== WHAT THE TASK REQUIRES ==
The copy must run from the first line of the entries below through the line containing "This feature enables", restated word for word, with pictures left out.

▼

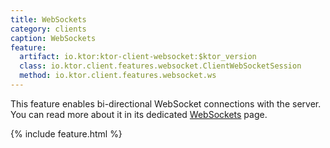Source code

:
 ```yaml
---
title: WebSockets
category: clients
caption: WebSockets
feature:
  artifact: io.ktor:ktor-client-websocket:$ktor_version
  class: io.ktor.client.features.websocket.ClientWebSocketSession
  method: io.ktor.client.features.websocket.ws
---
```


This feature enables bi-directional WebSocket connections with the server.
You can read more about it in its dedicated [WebSockets](/clients/websockets.html) page. 

{% include feature.html %}

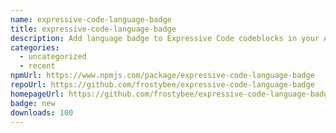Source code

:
 ```yaml
---
name: expressive-code-language-badge
title: expressive-code-language-badge
description: Add language badge to Expressive Code codeblocks in your Astro site.
categories:
  - uncategorized
  - recent
npmUrl: https://www.npmjs.com/package/expressive-code-language-badge
repoUrl: https://github.com/frostybee/expressive-code-language-badge
homepageUrl: https://github.com/frostybee/expressive-code-language-badge
badge: new
downloads: 100
---
```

▲

== WRITTEN ANSWER ==
Source code

:
 ```yaml
---
title: WebSockets
category: clients
caption: WebSockets
feature:
  artifact: io.ktor:ktor-client-websocket:$ktor_version
  class: io.ktor.client.features.websocket.ClientWebSocketSession
  method: io.ktor.client.features.websocket.ws
---
```


This feature enables bi-directional WebSocket connections with the server.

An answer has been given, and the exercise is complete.